I first discovered how bad I was at this in college. Before that, I just kind of made friends in classes or through friends of friends, and never gave it much thought. Then I went to college. I immediately befriended my roommate and a few others from my dorm. But, at BC it was a big thing to go on weekend retreats and become OMG BESTIES with everyone you went with. So I thought I'd give it a try. I'm sure you can imagine how that went. Then I tried doing some volunteer things to make friends… again, nope. It seems the more I TRY to make friends, the less I actually do.
I bring this up now because I am obviously in a new "phase" of my life. At first I thought, I really don't need any more friends, especially because several of my current friends are having babies right now anyway. But then, week 1 of maternity leave went by and I'm like I NEED MORE FRIENDS (specifically stay at home mom friends). So, I decided I'd start going to a moms group and see if I could make friends that way. I blame sleep deprivation for this temporary lapse in judgement.
So, I've been to this moms group twice. There are some great people there, and some completely ridiculous/weird people there. I handle the structured part well- the guest speaker and the check in, but then when it is time to just mingle, I find myself feeling super awkward. I fiddle with Max's car seat straps to avoid eye contact. I glance at the clock to see when would be an appropriate time to leave. I try to make small talk, but… I hate small talk, and small talk about babies is a special kind of torture. I love Max, but he has not increased my excitement about poop and sleep schedules (unless you know a way to get him to sleep longer at night, then I'm all ears).
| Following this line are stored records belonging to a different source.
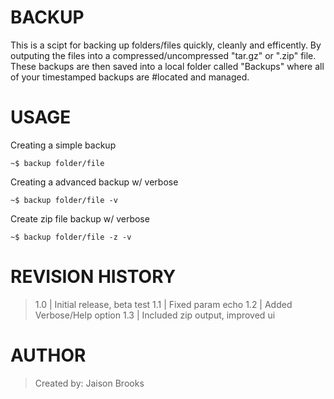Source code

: BACKUP
=======
This is a scipt for backing up folders/files quickly, cleanly and efficently.
By outputing the files into a compressed/uncompressed "tar.gz" or ".zip" file. 
These backups are then saved into a local folder called "Backups" where all of your timestamped backups are #located and managed.

USAGE
======
Creating a simple backup

`~$ backup folder/file`

Creating a advanced backup w/ verbose

`~$ backup folder/file -v`

Create zip file backup w/ verbose

`~$ backup folder/file -z -v`

REVISION HISTORY
==================
> 1.0 | Initial release, beta test
> 1.1 | Fixed param echo
> 1.2 | Added Verbose/Help option
> 1.3 | Included zip output, improved ui

AUTHOR
======
> Created by: Jaison Brooks
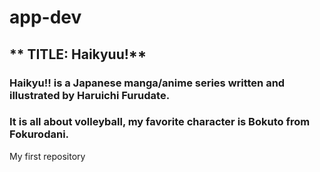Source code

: # app-dev
## ** TITLE: Haikyuu!**
### Haikyu!! is a Japanese manga/anime series written and illustrated by Haruichi Furudate.
### It is all about volleyball, my favorite character is Bokuto from Fokurodani.
My first repository
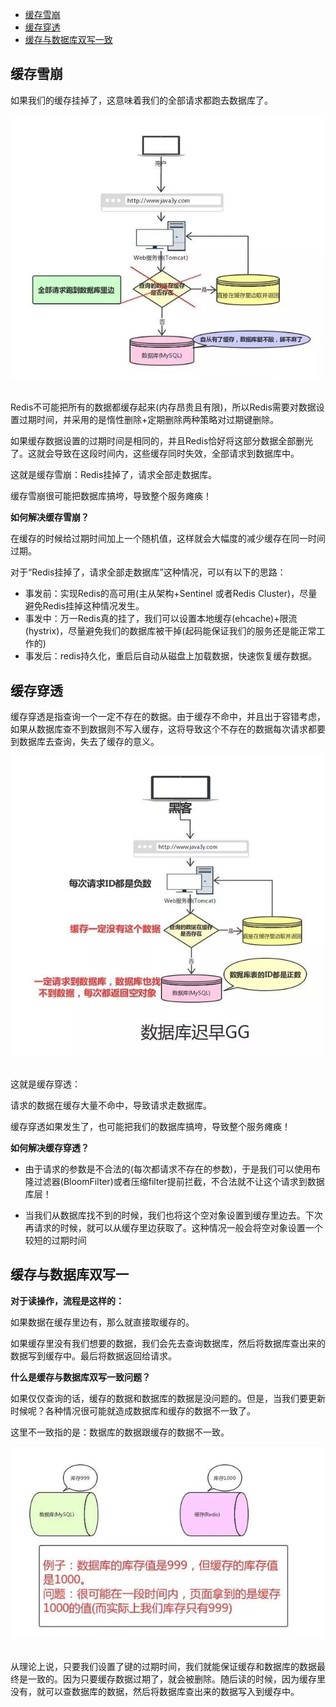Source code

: <!-- GFM-TOC -->
* [缓存雪崩](#缓存雪崩)
* [缓存穿透](#缓存穿透)
* [缓存与数据库双写一致](#缓存与数据库双写一致)

<!-- GFM-TOC -->

## 缓存雪崩

如果我们的缓存挂掉了，这意味着我们的全部请求都跑去数据库了。

<div align="center"> <img src="../../pics/71fd9cc19e3b88c0bba149d2edce7996.jpg" width="500"/> </div><br>

Redis不可能把所有的数据都缓存起来(内存昂贵且有限)，所以Redis需要对数据设置过期时间，并采用的是惰性删除+定期删除两种策略对过期键删除。

如果缓存数据设置的过期时间是相同的，并且Redis恰好将这部分数据全部删光了。这就会导致在这段时间内，这些缓存同时失效，全部请求到数据库中。

这就是缓存雪崩：Redis挂掉了，请求全部走数据库。

缓存雪崩很可能把数据库搞垮，导致整个服务瘫痪！

**如何解决缓存雪崩？**

在缓存的时候给过期时间加上一个随机值，这样就会大幅度的减少缓存在同一时间过期。

对于“Redis挂掉了，请求全部走数据库”这种情况，可以有以下的思路：

- 事发前：实现Redis的高可用(主从架构+Sentinel 或者Redis Cluster)，尽量避免Redis挂掉这种情况发生。
- 事发中：万一Redis真的挂了，我们可以设置本地缓存(ehcache)+限流(hystrix)，尽量避免我们的数据库被干掉(起码能保证我们的服务还是能正常工作的)
- 事发后：redis持久化，重启后自动从磁盘上加载数据，快速恢复缓存数据。

## 缓存穿透

缓存穿透是指查询一个一定不存在的数据。由于缓存不命中，并且出于容错考虑，如果从数据库查不到数据则不写入缓存，这将导致这个不存在的数据每次请求都要到数据库去查询，失去了缓存的意义。

<div align="center"> <img src="../../pics/5950897a85de5b08e4a394a3254b2f48.jpg" width="500"/> </div><br>

这就是缓存穿透：

请求的数据在缓存大量不命中，导致请求走数据库。

缓存穿透如果发生了，也可能把我们的数据库搞垮，导致整个服务瘫痪！

**如何解决缓存穿透？**

- 由于请求的参数是不合法的(每次都请求不存在的参数)，于是我们可以使用布隆过滤器(BloomFilter)或者压缩filter提前拦截，不合法就不让这个请求到数据库层！

- 当我们从数据库找不到的时候，我们也将这个空对象设置到缓存里边去。下次再请求的时候，就可以从缓存里边获取了。这种情况一般会将空对象设置一个较短的过期时间

## 缓存与数据库双写一

**对于读操作，流程是这样的：**

如果数据在缓存里边有，那么就直接取缓存的。

如果缓存里没有我们想要的数据，我们会先去查询数据库，然后将数据库查出来的数据写到缓存中。最后将数据返回给请求。

**什么是缓存与数据库双写一致问题？**

如果仅仅查询的话，缓存的数据和数据库的数据是没问题的。但是，当我们要更新时候呢？各种情况很可能就造成数据库和缓存的数据不一致了。

这里不一致指的是：数据库的数据跟缓存的数据不一致。

<div align="center"> <img src="../../pics/44fef0be59d1449cd5551323d6da0f77.jpg" width="500"/> </div><br>

从理论上说，只要我们设置了键的过期时间，我们就能保证缓存和数据库的数据最终是一致的。因为只要缓存数据过期了，就会被删除。随后读的时候，因为缓存里没有，就可以查数据库的数据，然后将数据库查出来的数据写入到缓存中。
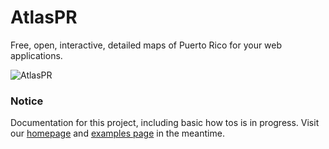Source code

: AtlasPR
=====

Free, open, interactive, detailed maps of Puerto Rico for your web applications.

![AtlasPR](https://raw.github.com/miguelrios/atlaspr/master/images/blank.png)

### Notice

Documentation for this project, including basic how tos is in progress. Visit our [homepage](https://github.com/miguelrios/atlaspr) and [examples page](http://miguelrios.github.io/atlaspr/examples.html) in the meantime. 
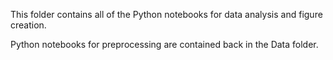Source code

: This folder contains all of the Python notebooks for data analysis and figure creation.

Python notebooks for preprocessing are contained back in the Data folder.
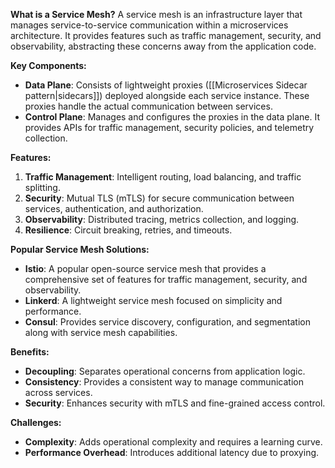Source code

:**What is a Service Mesh?** A service mesh is an infrastructure layer that manages service-to-service communication within a microservices architecture. It provides features such as traffic management, security, and observability, abstracting these concerns away from the application code.

**Key Components:**

- **Data Plane**: Consists of lightweight proxies ([[Microservices Sidecar pattern|sidecars]]) deployed alongside each service instance. These proxies handle the actual communication between services.
- **Control Plane**: Manages and configures the proxies in the data plane. It provides APIs for traffic management, security policies, and telemetry collection.

**Features:**

1. **Traffic Management**: Intelligent routing, load balancing, and traffic splitting.
2. **Security**: Mutual TLS (mTLS) for secure communication between services, authentication, and authorization.
3. **Observability**: Distributed tracing, metrics collection, and logging.
4. **Resilience**: Circuit breaking, retries, and timeouts.

**Popular Service Mesh Solutions:**

- **Istio**: A popular open-source service mesh that provides a comprehensive set of features for traffic management, security, and observability.
- **Linkerd**: A lightweight service mesh focused on simplicity and performance.
- **Consul**: Provides service discovery, configuration, and segmentation along with service mesh capabilities.

**Benefits:**

- **Decoupling**: Separates operational concerns from application logic.
- **Consistency**: Provides a consistent way to manage communication across services.
- **Security**: Enhances security with mTLS and fine-grained access control.

**Challenges:**

- **Complexity**: Adds operational complexity and requires a learning curve.
- **Performance Overhead**: Introduces additional latency due to proxying.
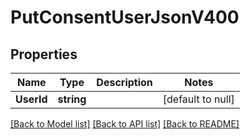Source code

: # PutConsentUserJsonV400

## Properties
Name | Type | Description | Notes
------------ | ------------- | ------------- | -------------
**UserId** | **string** |  | [default to null]

[[Back to Model list]](../README.md#documentation-for-models) [[Back to API list]](../README.md#documentation-for-api-endpoints) [[Back to README]](../README.md)



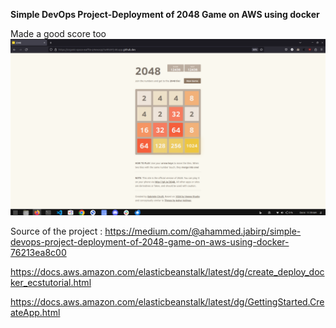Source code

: **Simple DevOps Project-Deployment of 2048 Game on AWS using docker**


Made a good score too 
![Alt text](image.png)

Source of the project : <https://medium.com/@ahammed.jabirp/simple-devops-project-deployment-of-2048-game-on-aws-using-docker-76213ea8c00>

https://docs.aws.amazon.com/elasticbeanstalk/latest/dg/create_deploy_docker_ecstutorial.html

https://docs.aws.amazon.com/elasticbeanstalk/latest/dg/GettingStarted.CreateApp.html
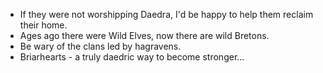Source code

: - If they were not worshipping Daedra, I'd be happy to help them reclaim their home.
- Ages ago there were Wild Elves, now there are wild Bretons.
- Be wary of the clans led by hagravens. 
- Briarhearts - a truly daedric way to become stronger...
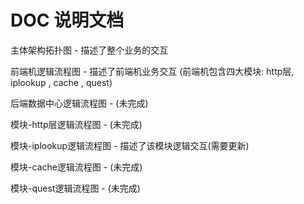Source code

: # DOC 说明文档

主体架构拓扑图 - 描述了整个业务的交互


前端机逻辑流程图 - 描述了前端机业务交互 (前端机包含四大模块: http层, iplookup , cache , quest)

后端数据中心逻辑流程图 - (未完成)


模块-http层逻辑流程图 - (未完成)

模块-iplookup逻辑流程图 - 描述了该模块逻辑交互(需要更新)

模块-cache逻辑流程图 - (未完成)

模块-quest逻辑流程图 - (未完成)




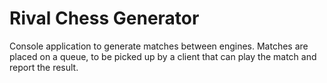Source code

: Rival Chess Generator
=====================

Console application to generate matches between engines. Matches are placed on a queue, to be picked up by a client that
can play the match and report the result.
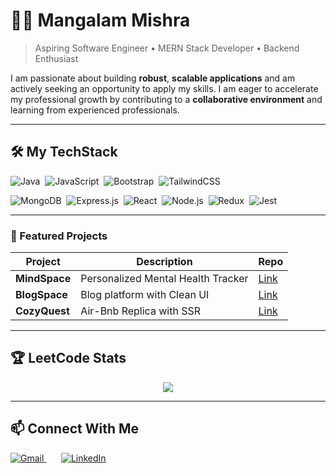 # 👨‍💻 Mangalam Mishra  

> Aspiring Software Engineer • MERN Stack Developer • Backend Enthusiast  

I am passionate about building **robust**, **scalable applications** and am actively seeking an opportunity to apply my skills. I am eager to accelerate my professional growth by contributing to a **collaborative environment** and learning from experienced professionals.

---

## 🛠 My TechStack  

![Java](https://img.shields.io/badge/Java-ED8B00?style=for-the-badge&logo=openjdk&logoColor=white)&nbsp;
![JavaScript](https://img.shields.io/badge/JavaScript-F7DF1E?style=for-the-badge&logo=javascript&logoColor=black)&nbsp;
![Bootstrap](https://img.shields.io/badge/Bootstrap-563D7C?style=for-the-badge&logo=bootstrap&logoColor=white)&nbsp;
![TailwindCSS](https://img.shields.io/badge/Tailwind_CSS-38B2AC?style=for-the-badge&logo=tailwind-css&logoColor=white)  &nbsp;

![MongoDB](https://img.shields.io/badge/MongoDB-4EA94B?style=for-the-badge&logo=mongodb&logoColor=white)&nbsp;
![Express.js](https://img.shields.io/badge/Express.js-404D59?style=for-the-badge)&nbsp;
![React](https://img.shields.io/badge/React-20232A?style=for-the-badge&logo=react&logoColor=61DAFB)&nbsp;
![Node.js](https://img.shields.io/badge/Node.js-43853D?style=for-the-badge&logo=node-dot-js&logoColor=white)&nbsp;
![Redux](https://img.shields.io/badge/Redux-593D88?style=for-the-badge&logo=redux&logoColor=white)&nbsp;
![Jest](https://img.shields.io/badge/Jest-C21325?style=for-the-badge&logo=jest&logoColor=white)&nbsp;

---

### 🌟 Featured Projects
| Project | Description | Repo |
|---------|-------------|------|
| **MindSpace** | Personalized Mental Health Tracker | [Link](https://github.com/Mangalam-17/MindSpace) |
| **BlogSpace** | Blog platform with Clean UI | [Link](https://github.com/Mangalam-17/BlogSpace) |
| **CozyQuest** | Air-Bnb Replica with SSR | [Link](https://github.com/Mangalam-17/CozyQuest) |


---

## 🏆 LeetCode Stats  
<p align="center">
  <a href="https://leetcode.com/u/Mangalam_89/">
    <img src="https://leetcard.jacoblin.cool/Mangalam_89?theme=dark&font=Karma" />
  </a>
</p>

---

## 📫 Connect With Me  
<p>
    <a href="mailto:mangalamab17@gmail.com">
      <img src="https://cdn.jsdelivr.net/gh/devicons/devicon/icons/google/google-original.svg" alt="Gmail" />
    </a> &nbsp; &nbsp; &nbsp;
    <a href="https://www.linkedin.com/in/mangalam-mishra-dev/">
      <img src="https://cdn.jsdelivr.net/gh/devicons/devicon/icons/linkedin/linkedin-original.svg" alt="LinkedIn" />
    </a>
</p>

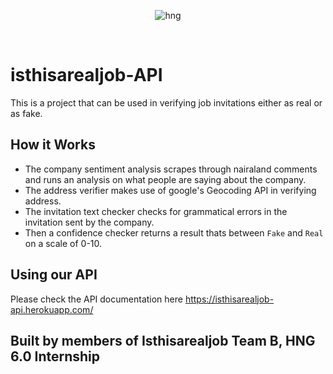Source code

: <div align="center">

![hng](https://res.cloudinary.com/iambeejayayo/image/upload/v1554240066/brand-logo.png)

<br>

</div>

# isthisarealjob-API
 This is a project that can be used in verifying job invitations either as real or as fake. 
 
## How it Works
- The company sentiment analysis scrapes through nairaland comments and runs an analysis on what people are saying about the company.
- The address verifier makes use of google's Geocoding API in verifying address.
- The invitation text checker checks for grammatical errors in the invitation sent by the company.
- Then a confidence checker returns a result thats between `Fake` and `Real` on a scale of 0-10.

## Using our API
Please check the API documentation here https://isthisarealjob-api.herokuapp.com/

## Built by members of Isthisarealjob Team B, HNG 6.0 Internship
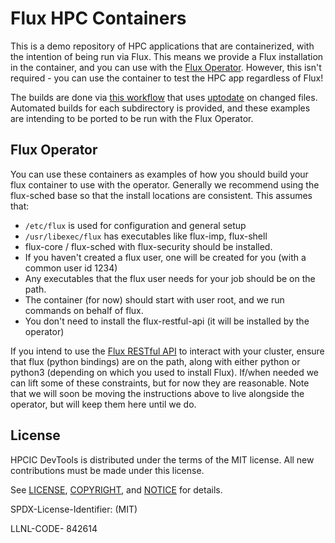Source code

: # Flux HPC Containers

This is a demo repository of HPC applications that are containerized, with
the intention of being run via Flux. This means we provide a Flux installation
in the container, and you can use with the [Flux Operator](https://github.com/flux-framework/flux-operator).
However, this isn't required - you can use the container to test the HPC app
regardless of Flux!

The builds are done via [this workflow](.github/workflows/build-matrices.yaml)
that uses [uptodate](https://github.com/vsoch/uptodate) on changed files.
Automated builds for each subdirectory is provided, and these examples
are intending to be ported to be run with the Flux Operator.


## Flux Operator
 
You can use these containers as examples of how you should build your flux container
to use with the operator. Generally we recommend using the flux-sched base
so that the install locations are consistent. This assumes that:

 - `/etc/flux` is used for configuration and general setup
 - `/usr/libexec/flux` has executables like flux-imp, flux-shell
 - flux-core / flux-sched with flux-security should be installed.
 - If you haven't created a flux user, one will be created for you (with a common user id 1234)
 - Any executables that the flux user needs for your job should be on the path.
 - The container (for now) should start with user root, and we run commands on behalf of flux.
 - You don't need to install the flux-restful-api (it will be installed by the operator)
  
If you intend to use the [Flux RESTful API](https://github.com/flux-framework/flux-restful-api)
to interact with your cluster, ensure that flux (python bindings) are on the path, along with
either python or python3 (depending on which you used to install Flux).
If/when needed we can lift some of these constraints, but for now they are 
reasonable. Note that we will soon be moving the instructions above to live alongside
the operator, but will keep them here until we do.

## License

HPCIC DevTools is distributed under the terms of the MIT license.
All new contributions must be made under this license.

See [LICENSE](https://github.com/converged-computing/cloud-select/blob/main/LICENSE),
[COPYRIGHT](https://github.com/converged-computing/cloud-select/blob/main/COPYRIGHT), and
[NOTICE](https://github.com/converged-computing/cloud-select/blob/main/NOTICE) for details.

SPDX-License-Identifier: (MIT)

LLNL-CODE- 842614
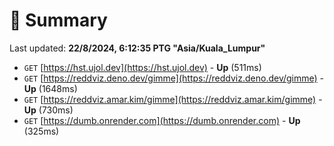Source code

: # 📖 Summary
Last updated: **22/8/2024, 6:12:35 PTG "Asia/Kuala_Lumpur"**

- `GET` [https://hst.ujol.dev](https://hst.ujol.dev) - **Up** (511ms)
- `GET` [https://reddviz.deno.dev/gimme](https://reddviz.deno.dev/gimme) - **Up** (1648ms)
- `GET` [https://reddviz.amar.kim/gimme](https://reddviz.amar.kim/gimme) - **Up** (730ms)
- `GET` [https://dumb.onrender.com](https://dumb.onrender.com) - **Up** (325ms)
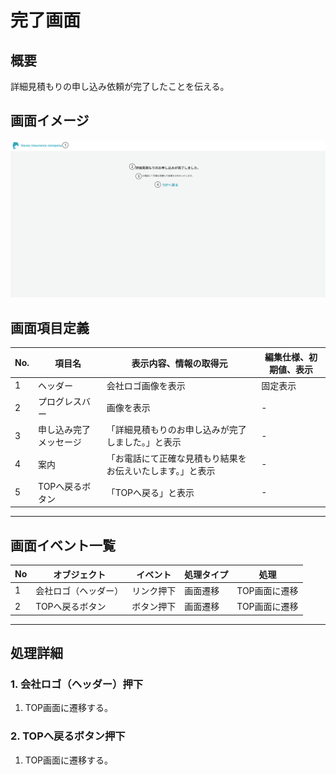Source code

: # 完了画面

## 概要

詳細見積もりの申し込み依頼が完了したことを伝える。

## 画面イメージ

![](image/完了画面.png)

## 画面項目定義

|No.|項目名|表示内容、情報の取得元|編集仕様、初期値、表示|
|--|--|--|--|
|1|ヘッダー|会社ロゴ画像を表示|固定表示|
|2|プログレスバー|画像を表示|-|
|3|申し込み完了メッセージ|「詳細見積もりのお申し込みが完了しました。」と表示|-|
|4|案内|「お電話にて正確な見積もり結果をお伝えいたします。」と表示|-|
|5|TOPへ戻るボタン|「TOPへ戻る」と表示|-|

---

## 画面イベント一覧

|No|オブジェクト|イベント|処理タイプ|処理|
|--|--|--|--|--|
|1|会社ロゴ（ヘッダー）|リンク押下|画面遷移|TOP画面に遷移|
|2|TOPへ戻るボタン|ボタン押下|画面遷移|TOP画面に遷移|

--- 

## 処理詳細

### 1. 会社ロゴ（ヘッダー）押下

1. TOP画面に遷移する。

### 2. TOPへ戻るボタン押下

1. TOP画面に遷移する。
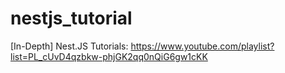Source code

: # nestjs_tutorial
[In-Depth] Nest.JS Tutorials: https://www.youtube.com/playlist?list=PL_cUvD4qzbkw-phjGK2qq0nQiG6gw1cKK
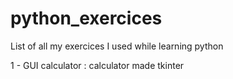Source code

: # python_exercices
List of all my exercices I used while learning python

1 - GUI calculator : calculator made tkinter
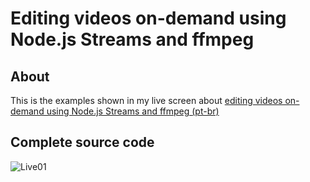 # Editing videos on-demand using Node.js Streams and ffmpeg

## About

This is the examples shown in my live screen about [editing videos on-demand using Node.js Streams and ffmpeg (pt-br)](https://www.youtube.com/live/RixFzeltO68?feature=share)

## Complete source code

![Live01](https://user-images.githubusercontent.com/8060102/216472447-1490150f-1fd0-4933-bdf7-16d5fbcb23c9.jpg)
I know I could continue to go every week and give it more of a chance, and maybe I will. But in the end I know myself, I will not make friends this way. Let's be honest, I only have 7 weeks left of maternity leave and then the last thing I will need is stay at home mom friends, so it really doesn't matter. Yesterday I had lunch with one of Eric's friend's wives who is also on maternity leave. It was super fun and I didn't need to fiddle with the car seat or glance at the clock even once.
How do you make friends? Are you the type that can go on a weekend trip and come back as best friends?